Na manhã do último domingo (8), Elon Musk indicou dois “bons” perfis de notícias de guerra para seus 150 milhões de seguidores no Twitter se informarem do conflito entre Israel e o Hamas.
As duas recomendações do bilionário são notórias fontes de desinformação. Em maio, elas espalharam o boato de que a Casa Branca havia sido bombardeada, por exemplo.
Ao se dar conta da gafe, Musk apagou o post. Antes disso, ele havia acumulado +11 milhões de visualizações.
Era apenas questão de tempo — e um evento dramático — para que a decadência do Twitter se revelasse da pior maneira possível. Ao longo de quase um ano, incentivos errados e decisões desastrosas em série de Musk transformaram a rede em um dos piores lugares para obter informações confiáveis.
Ativistas e especialistas em inteligência coletiva têm perdido um tempo precioso desmentindo imagens de video game e vídeos antigos, repostados no Twitter para direcionar narrativas e/ou gerar dinheiro com o programa de divisão de receita publicitária (mal) implementado por Musk.
Não é que a desinformação digital tenha surgido agora nem seja exclusividade do Twitter. É que, ali, ela está fora de controle.
Em quase um ano, Musk demitiu ~75% dos funcionários do Twitter, dispensou todos os milhares de terceirizados que moderavam conteúdo, desdenhou da imprensa, potencializou discursos extremistas, criou os piores incentivos para que a desinformação florescesse na plataforma.
A situação é tão grave e peculiar que Thierry Breton, comissário da União Europeia, enviou uma “carta urgente”, em tom duro, apontando infrações do Twitter ao Digital Services Act e exigindo providências de Musk em um prazo de 24 horas.
O Twitter, hoje, é o que todas as redes extremistas/alternativas — Gab, Truth Social, Parler — sempre sonharam em ser: um espaço frequentado por milhões de pessoas, controlado por um extremista e onde dinheiro e truculência falam mais alto em uma suposta “guerra cultural” que estaria em curso.

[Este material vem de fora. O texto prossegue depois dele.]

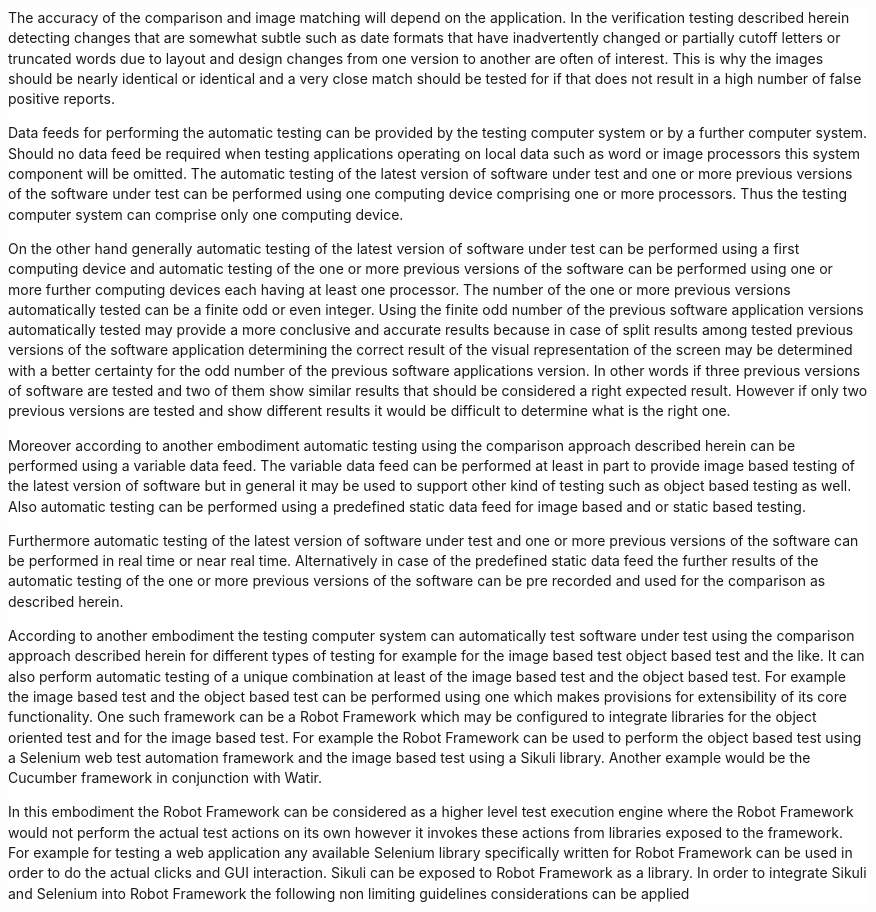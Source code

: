 The accuracy of the comparison and image matching will depend on the application. In the verification testing described herein detecting changes that are somewhat subtle such as date formats that have inadvertently changed or partially cutoff letters or truncated words due to layout and design changes from one version to another are often of interest. This is why the images should be nearly identical or identical and a very close match should be tested for if that does not result in a high number of false positive reports.

Data feeds for performing the automatic testing can be provided by the testing computer system or by a further computer system. Should no data feed be required when testing applications operating on local data such as word or image processors this system component will be omitted. The automatic testing of the latest version of software under test and one or more previous versions of the software under test can be performed using one computing device comprising one or more processors. Thus the testing computer system can comprise only one computing device.

On the other hand generally automatic testing of the latest version of software under test can be performed using a first computing device and automatic testing of the one or more previous versions of the software can be performed using one or more further computing devices each having at least one processor. The number of the one or more previous versions automatically tested can be a finite odd or even integer. Using the finite odd number of the previous software application versions automatically tested may provide a more conclusive and accurate results because in case of split results among tested previous versions of the software application determining the correct result of the visual representation of the screen may be determined with a better certainty for the odd number of the previous software applications version. In other words if three previous versions of software are tested and two of them show similar results that should be considered a right expected result. However if only two previous versions are tested and show different results it would be difficult to determine what is the right one.

Moreover according to another embodiment automatic testing using the comparison approach described herein can be performed using a variable data feed. The variable data feed can be performed at least in part to provide image based testing of the latest version of software but in general it may be used to support other kind of testing such as object based testing as well. Also automatic testing can be performed using a predefined static data feed for image based and or static based testing.

Furthermore automatic testing of the latest version of software under test and one or more previous versions of the software can be performed in real time or near real time. Alternatively in case of the predefined static data feed the further results of the automatic testing of the one or more previous versions of the software can be pre recorded and used for the comparison as described herein.

According to another embodiment the testing computer system can automatically test software under test using the comparison approach described herein for different types of testing for example for the image based test object based test and the like. It can also perform automatic testing of a unique combination at least of the image based test and the object based test. For example the image based test and the object based test can be performed using one which makes provisions for extensibility of its core functionality. One such framework can be a Robot Framework which may be configured to integrate libraries for the object oriented test and for the image based test. For example the Robot Framework can be used to perform the object based test using a Selenium web test automation framework and the image based test using a Sikuli library. Another example would be the Cucumber framework in conjunction with Watir.

In this embodiment the Robot Framework can be considered as a higher level test execution engine where the Robot Framework would not perform the actual test actions on its own however it invokes these actions from libraries exposed to the framework. For example for testing a web application any available Selenium library specifically written for Robot Framework can be used in order to do the actual clicks and GUI interaction. Sikuli can be exposed to Robot Framework as a library. In order to integrate Sikuli and Selenium into Robot Framework the following non limiting guidelines considerations can be applied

Muita gente boa continua no Twitter, entre outros (poucos) motivos, “para se informar”. Sinto dizer, mas o antigo Twitter não existe mais e o que sobrou em seu lugar não serve para isso.
Com informações da Associated Press e Wired (ambos em inglês).
Notícias para começar o dia
Nota do editor: Nas notinhas publicadas no início da manhã, pensei em fazer esse apanhado do dia anterior. Quando houver uma conversa correspondente no Órbita, incluirei um link direto para lá.
A partir de 1º de novembro, alguns serviços da Receita Federal só serão acessíveis por uma conta prata ou ouro do gov.br. [Receita Federal]
A Sony anunciou uma versão menor do PlayStation 5. Lá fora, chega em novembro. [Blog do PlayStation, comente no Órbita]
O Google vai estimular o uso de chaves-senha (passkeys) quando alguém fizer login em contas pessoais. [Google]
A Microsoft voltou atrás e não vai mais contar em dobro o espaço usado por imagens colocadas em álbuns no OneDrive. (É cada ideia…). [Microsoft]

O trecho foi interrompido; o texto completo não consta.